Physicians and researchers have been fighting a continuing battle against invasive bacteria that can cause the development of complications in people that have cystic fibrosis. Dr. Pradeep Singh with University of Washington School of Medicine and colleagues are the first to show that the same bacteria can evolve to have different DNA and different virulence in different parts of the lungs of people that have cystic fibrosis.

The researchers examined the populations of pseudomonas in different lung regions of the lungs of cystic fibrosis patients that had a lung transplant. The scientists found that the same bacteria had mutated genetically and functionally depending on the region of the lungs that the bacteria inhabited. The discovery explains why some parts of the lungs of cystic fibrosis sufferers respond well to antibiotics and other treatments while some regions do not.

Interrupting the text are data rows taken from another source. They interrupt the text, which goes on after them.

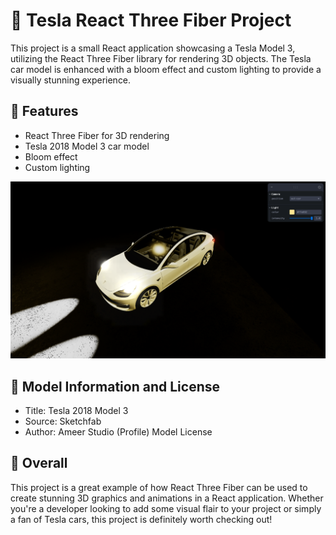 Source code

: # 🚗 Tesla React Three Fiber Project

This project is a small React application showcasing a Tesla Model 3, utilizing the React Three Fiber library for rendering 3D objects. The Tesla car model is enhanced with a bloom effect and custom lighting to provide a visually stunning experience.

## 🎨 Features
+ React Three Fiber for 3D rendering
+ Tesla 2018 Model 3 car model
+ Bloom effect
+ Custom lighting

![screenshot](./public/screenshot.png)

## 📜 Model Information and License
+ Title: Tesla 2018 Model 3
+ Source: Sketchfab
+ Author: Ameer Studio (Profile)
Model License

## 🔗 Overall
This project is a great example of how React Three Fiber can be used to create stunning 3D graphics and animations in a React application. Whether you're a developer looking to add some visual flair to your project or simply a fan of Tesla cars, this project is definitely worth checking out!
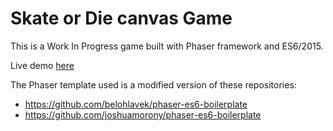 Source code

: # Skate or Die canvas Game

This is a Work In Progress game built with Phaser framework and ES6/2015.

Live demo [here](m-ocana/phaser_skater/tree/gh-pages)

The Phaser template used is a modified version of these repositories: 
* https://github.com/belohlavek/phaser-es6-boilerplate
* https://github.com/joshuamorony/phaser-es6-boilerplate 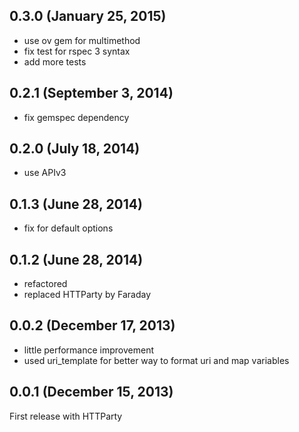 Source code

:## 0.3.0 (January 25, 2015)

  - use ov gem for multimethod
  - fix test for rspec 3 syntax
  - add more tests

## 0.2.1 (September 3, 2014)

  - fix gemspec dependency

## 0.2.0 (July 18, 2014)

  - use APIv3

## 0.1.3 (June 28, 2014)

  - fix for default options

## 0.1.2 (June 28, 2014)

  - refactored
  - replaced HTTParty by Faraday

## 0.0.2 (December 17, 2013)

  - little performance improvement
  - used uri_template for better way to format uri and map variables

## 0.0.1 (December 15, 2013)

First release with HTTParty

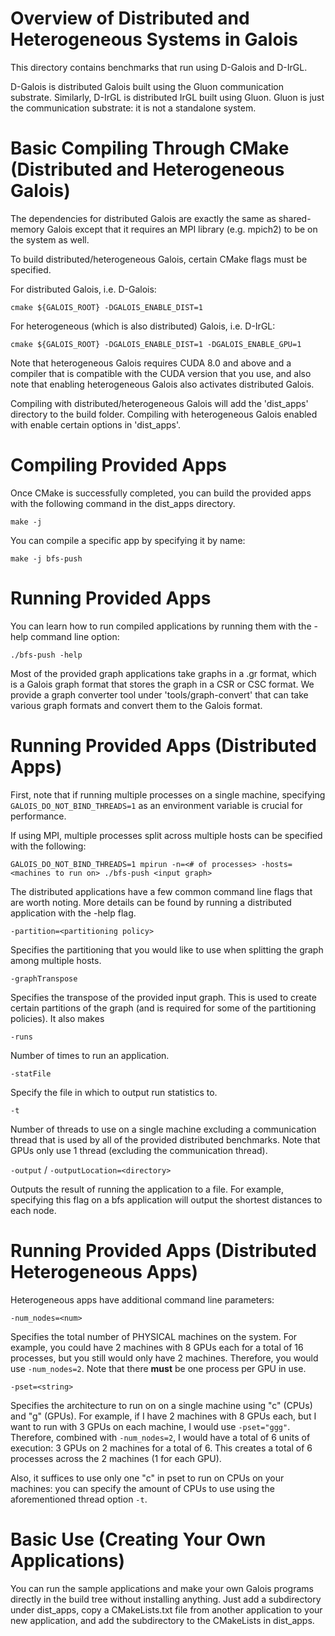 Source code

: Overview of Distributed and Heterogeneous Systems in Galois
================================================================================

This directory contains benchmarks that run using D-Galois and D-IrGL.

D-Galois is distributed Galois built using the Gluon communication substrate.
Similarly, D-IrGL is distributed IrGL built using Gluon. 
Gluon is just the communication substrate: it is not a standalone system.

Basic Compiling Through CMake (Distributed and Heterogeneous Galois)
================================================================================

The dependencies for distributed Galois are exactly the same as shared-memory
Galois except that it requires an MPI library (e.g. mpich2) to be on the 
system as well.

To build distributed/heterogeneous Galois, certain CMake flags must be 
specified.

For distributed Galois, i.e. D-Galois:

`cmake ${GALOIS_ROOT} -DGALOIS_ENABLE_DIST=1`

For heterogeneous (which is also distributed) Galois, i.e. D-IrGL:

`cmake ${GALOIS_ROOT} -DGALOIS_ENABLE_DIST=1 -DGALOIS_ENABLE_GPU=1`

Note that heterogeneous Galois requires CUDA 8.0 and above and a compiler
that is compatible with the CUDA version that you use, and also note that
enabling heterogeneous Galois also activates distributed Galois.

Compiling with distributed/heterogeneous Galois will add the 'dist_apps' 
directory to the build folder. Compiling with heterogeneous Galois enabled with 
enable certain options in 'dist_apps'.

Compiling Provided Apps
================================================================================

Once CMake is successfully completed, you can build the provided apps with the 
following command in the dist_apps directory.

`make -j`

You can compile a specific app by specifying it by name:

`make -j bfs-push`

Running Provided Apps
================================================================================

You can learn how to run compiled applications by running them with the -help
command line option:

`./bfs-push -help`

Most of the provided graph applications take graphs in a .gr format, which
is a Galois graph format that stores the graph in a CSR or CSC format. We 
provide a graph converter tool under 'tools/graph-convert' that can take
various graph formats and convert them to the Galois format.

Running Provided Apps (Distributed Apps)
================================================================================

First, note that if running multiple processes on a single machine, specifying
`GALOIS_DO_NOT_BIND_THREADS=1` as an environment variable is crucial for 
performance.

If using MPI, multiple processes split across multiple hosts can be specified
with the following:

`GALOIS_DO_NOT_BIND_THREADS=1 mpirun -n=<# of processes> -hosts=<machines to run on> ./bfs-push <input graph>`

The distributed applications have a few common command line flags that are
worth noting. More details can be found by running a distributed application
with the -help flag.

`-partition=<partitioning policy>`

Specifies the partitioning that you would like to use when splitting the graph
among multiple hosts.

`-graphTranspose`

Specifies the transpose of the provided input graph. This is used to 
create certain partitions of the graph (and is required for some of the 
partitioning policies). It also makes 

`-runs`

Number of times to run an application.

`-statFile`

Specify the file in which to output run statistics to.

`-t`

Number of threads to use on a single machine excluding a communication thread
that is used by all of the provided distributed benchmarks. Note that 
GPUs only use 1 thread (excluding the communication thread).

`-output` / `-outputLocation=<directory>`

Outputs the result of running the application to a file. For example,
specifying this flag on a bfs application will output the shortest distances to
each node.

Running Provided Apps (Distributed Heterogeneous Apps)
================================================================================

Heterogeneous apps have additional command line parameters:

`-num_nodes=<num>`

Specifies the total number of PHYSICAL machines on the system. For example,
you could have 2 machines with 8 GPUs each for a total of 16 processes,
but you still would only have 2 machines. Therefore, you would use 
`-num_nodes=2`. Note that there **must** be one process per GPU in use.

`-pset=<string>`

Specifies the architecture to run on on a single machine using "c" (CPUs) and 
"g" (GPUs). For example, if I have 2 machines with 8 GPUs each, 
but I want to run with 3 GPUs on each machine, I would use `-pset="ggg"`. 
Therefore, combined with `-num_nodes=2`, I would have a total of 6 units of 
execution: 3 GPUs on 2 machines for a total of 6. This creates a total of
6 processes across the 2 machines (1 for each GPU).

Also, it suffices to use only one "c" in pset to run on CPUs on your machines: 
you can specify the amount of CPUs to use using the aforementioned thread 
option `-t`.

Basic Use (Creating Your Own Applications)
================================================================================

You can run the sample applications and make your own Galois programs directly
in the build tree without installing anything. Just add a subdirectory under
dist_apps, copy a CMakeLists.txt file from another application to your new
application, and add the subdirectory to the CMakeLists in dist_apps.
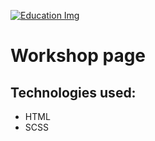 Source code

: [![Education Img](https://jaroslawszczepaniak.pl/workshop/workshop-img.png)](https://jaroslawszczepaniak.pl/workshop/)

# Workshop page

## Technologies used:
- HTML
- SCSS
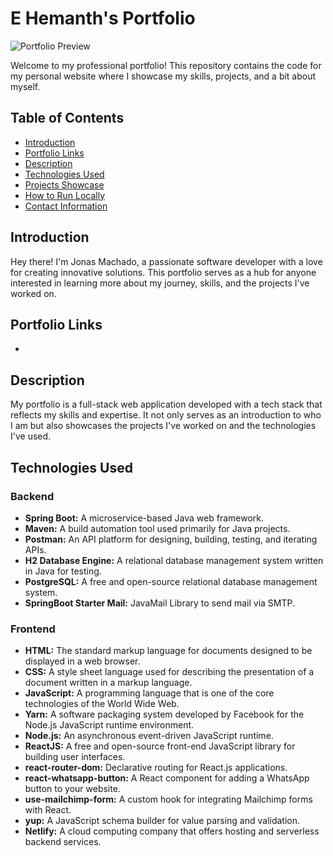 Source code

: # E Hemanth's Portfolio

![Portfolio Preview](/src/assets/img/portfolio.png)

Welcome to my professional portfolio! This repository contains the code for my personal website where I showcase my skills, projects, and a bit about myself.

## Table of Contents

- [Introduction](#introduction)
- [Portfolio Links](#portfolio-links)
- [Description](#description)
- [Technologies Used](#technologies-used)
- [Projects Showcase](#projects-showcase)
- [How to Run Locally](#how-to-run-locally)
- [Contact Information](#contact-information)

## Introduction

Hey there! I'm Jonas Machado, a passionate software developer with a love for creating innovative solutions. This portfolio serves as a hub for anyone interested in learning more about my journey, skills, and the projects I've worked on.

## Portfolio Links

- 

## Description

My portfolio is a full-stack web application developed with a tech stack that reflects my skills and expertise. It not only serves as an introduction to who I am but also showcases the projects I've worked on and the technologies I've used.

## Technologies Used

### Backend

- **Spring Boot:** A microservice-based Java web framework.
- **Maven:** A build automation tool used primarily for Java projects.
- **Postman:** An API platform for designing, building, testing, and iterating APIs.
- **H2 Database Engine:** A relational database management system written in Java for testing.
- **PostgreSQL:** A free and open-source relational database management system.
- **SpringBoot Starter Mail:** JavaMail Library to send mail via SMTP.

### Frontend

- **HTML:** The standard markup language for documents designed to be displayed in a web browser.
- **CSS:** A style sheet language used for describing the presentation of a document written in a markup language.
- **JavaScript:** A programming language that is one of the core technologies of the World Wide Web.
- **Yarn:** A software packaging system developed by Facebook for the Node.js JavaScript runtime environment.
- **Node.js:** An asynchronous event-driven JavaScript runtime.
- **ReactJS:** A free and open-source front-end JavaScript library for building user interfaces.
- **react-router-dom:** Declarative routing for React.js applications.
- **react-whatsapp-button:** A React component for adding a WhatsApp button to your website.
- **use-mailchimp-form:** A custom hook for integrating Mailchimp forms with React.
- **yup:** A JavaScript schema builder for value parsing and validation.
- **Netlify:** A cloud computing company that offers hosting and serverless backend services.



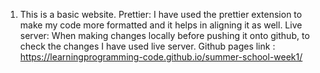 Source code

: 1. This is a basic website.
Prettier: I have used the prettier extension to make my code more formatted and it helps in aligning it as well.
Live server: When making changes locally before pushing it onto github, to check the changes I have used live server.
Github pages link : https://learningprogramming-code.github.io/summer-school-week1/ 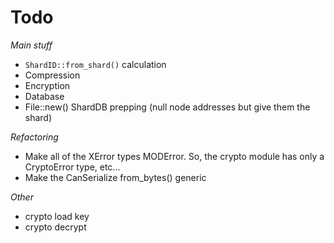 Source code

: # Todo

*Main stuff*
 - `ShardID::from_shard()` calculation
 - Compression
 - Encryption
 - Database
 - File::new() ShardDB prepping (null node addresses but give them the shard)

*Refactoring*
 - Make all of the XError types MODError. So, the crypto module has only a CryptoError type, etc...
 - Make the CanSerialize from_bytes() generic

*Other*
 - crypto load key
 - crypto decrypt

The result was expected but this is the first concrete demonstration that bacteria evolve differently depending on the area of an organ the bacteria infect. Bacteria reproduce exponentially. The huge number of bacteria in any infection provides a higher potential for some of the bacteria to become resistant to drugs and convey that resistance to subsequent generations. This is simple Darwinian evolution. The discovery may explain the variety of success that antibiotics and other drugs have in some parts of diseased organs. The researchers plan further tests to combat the evolution of disease producing bacteria in cystic fibrosis including the reintroduction of the harmless bacteria that usually inhabit the lungs.